▽

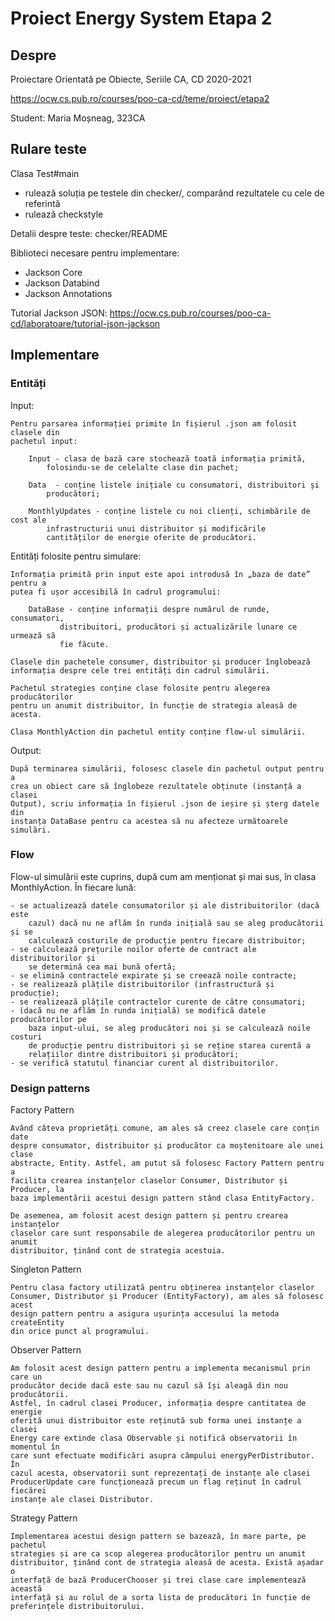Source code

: # Proiect Energy System Etapa 2

## Despre

Proiectare Orientată pe Obiecte, Seriile CA, CD
2020-2021

<https://ocw.cs.pub.ro/courses/poo-ca-cd/teme/proiect/etapa2>

Student: Maria Moșneag, 323CA

## Rulare teste

Clasa Test#main
  * rulează soluția pe testele din checker/, comparând rezultatele cu cele de
  referintă
  * rulează checkstyle

Detalii despre teste: checker/README

Biblioteci necesare pentru implementare:
* Jackson Core 
* Jackson Databind 
* Jackson Annotations

Tutorial Jackson JSON: 
<https://ocw.cs.pub.ro/courses/poo-ca-cd/laboratoare/tutorial-json-jackson>

## Implementare

### Entități

Input:

    Pentru parsarea informației primite în fișierul .json am folosit clasele din
	pachetul input:

		Input - clasa de bază care stochează toată informația primită,
			folosindu-se de celelalte clase din pachet;

		Data  - conține listele inițiale cu consumatori, distribuitori și
			producători;

		MonthlyUpdates - conține listele cu noi clienți, schimbările de cost ale
			infrastructurii unui distribuitor și modificările
			cantităților de energie oferite de producători.

Entități folosite pentru simulare:

	Informația primită prin input este apoi introdusă în „baza de date” pentru a
	putea fi ușor accesibilă în cadrul programului:

		DataBase - conține informații despre numărul de runde, consumatori,
			   distribuitori, producători și actualizările lunare ce urmează să
			   fie făcute.

	Clasele din pachetele consumer, distribuitor și producer înglobează
	informația despre cele trei entități din cadrul simulării.

	Pachetul strategies conține clase folosite pentru alegerea producătorilor
	pentru un anumit distribuitor, în funcție de strategia aleasă de acesta.

	Clasa MonthlyAction din pachetul entity conține flow-ul simulării.

Output:

	După terminarea simulării, folosesc clasele din pachetul output pentru a
	crea un obiect care să înglobeze rezultatele obținute (instanță a clasei
	Output), scriu informația în fișierul .json de ieșire și șterg datele din
	instanța DataBase pentru ca acestea să nu afecteze următoarele simulări.

### Flow

Flow-ul simulării este cuprins, după cum am menționat și mai sus, în clasa
MonthlyAction. În fiecare lună:
	
	- se actualizează datele consumatorilor și ale distribuitorilor (dacă este
		cazul) dacă nu ne aflăm în runda inițială sau se aleg producătorii și se
		calculează costurile de producție pentru fiecare distribuitor;
	- se calculează prețurile noilor oferte de contract ale distribuitorilor și
		se determină cea mai bună ofertă;
	- se elimină contractele expirate și se creează noile contracte;
	- se realizează plățile distribuitorilor (infrastructură și producție);
	- se realizează plățile contractelor curente de către consumatori;
	- (dacă nu ne aflăm în runda inițială) se modifică datele producătorilor pe
		baza input-ului, se aleg producători noi și se calculează noile costuri
		de producție pentru distribuitori și se reține starea curentă a
		relațiilor dintre distribuitori și producători;
	- se verifică statutul financiar curent al distribuitorilor.

### Design patterns

Factory Pattern

	Având câteva proprietăți comune, am ales să creez clasele care conțin date
	despre consumator, distribuitor și producător ca moștenitoare ale unei clase
	abstracte, Entity. Astfel, am putut să folosesc Factory Pattern pentru a
	facilita crearea instanțelor claselor Consumer, Distributor și Producer, la
	baza implementării acestui design pattern stând clasa EntityFactory.

	De asemenea, am folosit acest design pattern și pentru crearea instanțelor
	claselor care sunt responsabile de alegerea producătorilor pentru un anumit
	distribuitor, ținând cont de strategia acestuia.

Singleton Pattern

	Pentru clasa factory utilizată pentru obținerea instanțelor claselor
	Consumer, Distributor și Producer (EntityFactory), am ales să folosesc acest
	design pattern pentru a asigura ușurința accesului la metoda createEntity
	din orice punct al programului.

Observer Pattern

	Am folosit acest design pattern pentru a implementa mecanismul prin care un
	producător decide dacă este sau nu cazul să își aleagă din nou producătorii.
	Astfel, în cadrul clasei Producer, informația despre cantitatea de energie
	oferită unui distribuitor este reținută sub forma unei instanțe a clasei
	Energy care extinde clasa Observable și notifică observatorii în momentul în
	care sunt efectuate modificări asupra câmpului energyPerDistributor. În
	cazul acesta, observatorii sunt reprezentați de instanțe ale clasei
	ProducerUpdate care funcționează precum un flag reținut în cadrul fiecărei
	instanțe ale clasei Distributor.

Strategy Pattern

	Implementarea acestui design pattern se bazează, în mare parte, pe pachetul
	strategies și are ca scop alegerea producătorilor pentru un anumit
	distribuitor, ținând cont de strategia aleasă de acesta. Există așadar o
	interfață de bază ProducerChooser și trei clase care implementează această
	interfață și au rolul de a sorta lista de producători în funcție de
	preferințele distribuitorului.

△

# EXERCISE DESCRIPTION:
Only the pictures stay behind; everything else in the data above is to be retyped exactly.

# OUTPUT OF THE EXERCISE:
Source code

: # Proiect Energy System Etapa 2

## Despre

Proiectare Orientată pe Obiecte, Seriile CA, CD
2020-2021

<https://ocw.cs.pub.ro/courses/poo-ca-cd/teme/proiect/etapa2>

Student: Maria Moșneag, 323CA

## Rulare teste

Clasa Test#main
  * rulează soluția pe testele din checker/, comparând rezultatele cu cele de
  referintă
  * rulează checkstyle

Detalii despre teste: checker/README

Biblioteci necesare pentru implementare:
* Jackson Core 
* Jackson Databind 
* Jackson Annotations

Tutorial Jackson JSON: 
<https://ocw.cs.pub.ro/courses/poo-ca-cd/laboratoare/tutorial-json-jackson>

## Implementare

### Entități

Input:

    Pentru parsarea informației primite în fișierul .json am folosit clasele din
	pachetul input:

		Input - clasa de bază care stochează toată informația primită,
			folosindu-se de celelalte clase din pachet;

		Data  - conține listele inițiale cu consumatori, distribuitori și
			producători;

		MonthlyUpdates - conține listele cu noi clienți, schimbările de cost ale
			infrastructurii unui distribuitor și modificările
			cantităților de energie oferite de producători.

Entități folosite pentru simulare:

	Informația primită prin input este apoi introdusă în „baza de date” pentru a
	putea fi ușor accesibilă în cadrul programului:

		DataBase - conține informații despre numărul de runde, consumatori,
			   distribuitori, producători și actualizările lunare ce urmează să
			   fie făcute.

	Clasele din pachetele consumer, distribuitor și producer înglobează
	informația despre cele trei entități din cadrul simulării.

	Pachetul strategies conține clase folosite pentru alegerea producătorilor
	pentru un anumit distribuitor, în funcție de strategia aleasă de acesta.

	Clasa MonthlyAction din pachetul entity conține flow-ul simulării.

Output:

	După terminarea simulării, folosesc clasele din pachetul output pentru a
	crea un obiect care să înglobeze rezultatele obținute (instanță a clasei
	Output), scriu informația în fișierul .json de ieșire și șterg datele din
	instanța DataBase pentru ca acestea să nu afecteze următoarele simulări.

### Flow

Flow-ul simulării este cuprins, după cum am menționat și mai sus, în clasa
MonthlyAction. În fiecare lună:
	
	- se actualizează datele consumatorilor și ale distribuitorilor (dacă este
		cazul) dacă nu ne aflăm în runda inițială sau se aleg producătorii și se
		calculează costurile de producție pentru fiecare distribuitor;
	- se calculează prețurile noilor oferte de contract ale distribuitorilor și
		se determină cea mai bună ofertă;
	- se elimină contractele expirate și se creează noile contracte;
	- se realizează plățile distribuitorilor (infrastructură și producție);
	- se realizează plățile contractelor curente de către consumatori;
	- (dacă nu ne aflăm în runda inițială) se modifică datele producătorilor pe
		baza input-ului, se aleg producători noi și se calculează noile costuri
		de producție pentru distribuitori și se reține starea curentă a
		relațiilor dintre distribuitori și producători;
	- se verifică statutul financiar curent al distribuitorilor.

### Design patterns

Factory Pattern

	Având câteva proprietăți comune, am ales să creez clasele care conțin date
	despre consumator, distribuitor și producător ca moștenitoare ale unei clase
	abstracte, Entity. Astfel, am putut să folosesc Factory Pattern pentru a
	facilita crearea instanțelor claselor Consumer, Distributor și Producer, la
	baza implementării acestui design pattern stând clasa EntityFactory.

	De asemenea, am folosit acest design pattern și pentru crearea instanțelor
	claselor care sunt responsabile de alegerea producătorilor pentru un anumit
	distribuitor, ținând cont de strategia acestuia.

Singleton Pattern

	Pentru clasa factory utilizată pentru obținerea instanțelor claselor
	Consumer, Distributor și Producer (EntityFactory), am ales să folosesc acest
	design pattern pentru a asigura ușurința accesului la metoda createEntity
	din orice punct al programului.

Observer Pattern

	Am folosit acest design pattern pentru a implementa mecanismul prin care un
	producător decide dacă este sau nu cazul să își aleagă din nou producătorii.
	Astfel, în cadrul clasei Producer, informația despre cantitatea de energie
	oferită unui distribuitor este reținută sub forma unei instanțe a clasei
	Energy care extinde clasa Observable și notifică observatorii în momentul în
	care sunt efectuate modificări asupra câmpului energyPerDistributor. În
	cazul acesta, observatorii sunt reprezentați de instanțe ale clasei
	ProducerUpdate care funcționează precum un flag reținut în cadrul fiecărei
	instanțe ale clasei Distributor.

Strategy Pattern

	Implementarea acestui design pattern se bazează, în mare parte, pe pachetul
	strategies și are ca scop alegerea producătorilor pentru un anumit
	distribuitor, ținând cont de strategia aleasă de acesta. Există așadar o
	interfață de bază ProducerChooser și trei clase care implementează această
	interfață și au rolul de a sorta lista de producători în funcție de
	preferințele distribuitorului.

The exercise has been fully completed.